What happens if the space elevator breaks? :grimacing:

Absolutely. And the counterweight could be made adjustable, so that the centre of mass could be shifted to accommodate different amounts of traffic up and down the elevator. You could also use the far end of the elevator as a sling, to propel payloads around the Solar System without using propellant.

If the elevator could be built it would be very useful, but the difficulties seem insuperable.

(Or, to bring things full circle, a space elevator)

I think you misunderstood; my observation that “…scaling up solar panels and the associated inert mass by a factor of 4 to 16 to get the same power as to intercept a Near Earth asteroid” was just referring to the comparison in the scale of the solar power system operating at the orbit of the asteroid belt to one at ~1 AU, which is significant when talking about having to scale up required power by orders of magnitude, especially with a large distributed structure like a solar panel array. But the change in the mass to be returned—from a small boulder-sized chunk for ARM to a whole asteroid of sufficient mass to provide a counterweight, e.g. tens or hundreds of thousands of tons—is many orders of magnitude more difficult just in terms of propellant usage and impulse, much less the practicalities of how you would apply thrust to such a large and very likely highly friable aggregation, or how you would control thrust with unexpected changes in the mass properties as the payload flows and shifts under even small accelerations.

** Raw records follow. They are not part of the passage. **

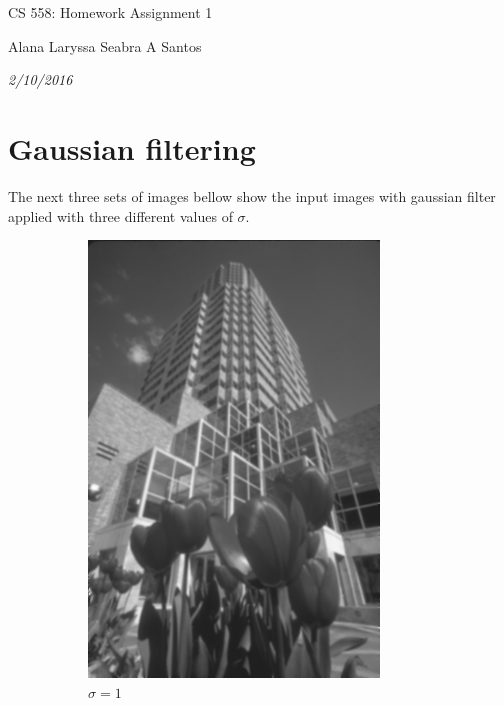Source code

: \documentclass{article}
\begin{document}
\centerline{\sc \large CS 558: Homework Assignment 1}

\centerline{Alana Laryssa Seabra A Santos}
\centerline{\it 2/10/2016}


\section{Gaussian filtering}

The next three sets of images bellow show the input images with gaussian filter applied with three different values of $\sigma$.

\begin{figure}[!h]
  \begin{subfigure}[b]{0.3\textwidth}
  \centering
    \includegraphics[width=0.85\textwidth]{redsig1}
    \caption{$\sigma = 1$}
    \label{fig:f1}
  \end{subfigure}
  \hfill
  \begin{subfigure}[b]{0.3\textwidth}
    \centering

\end{subfigure}
\end{figure}
\end{document}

At a certain point, “differences in scale” are differences in kind. A system capable of redirecting even a moderate sized asteroid would require both an extensive amount of in-space assembly as well as new techniques and far more automation than our experience with the biggest in space structure (the International Space Station), notwithstanding a propulsion system that could operate on that scale. These are easy things demonstrate conceptually in a slide deck or an animation but far more difficult to realize in practice.

Stranger

To the lump of nickel the years are as nothing. To the investors paying for all this, the years are as 10% lost ROI.

You aren’t accounting for the thriving market for asteroid futures. The lump of nickel may change hands dozens of times while still en route!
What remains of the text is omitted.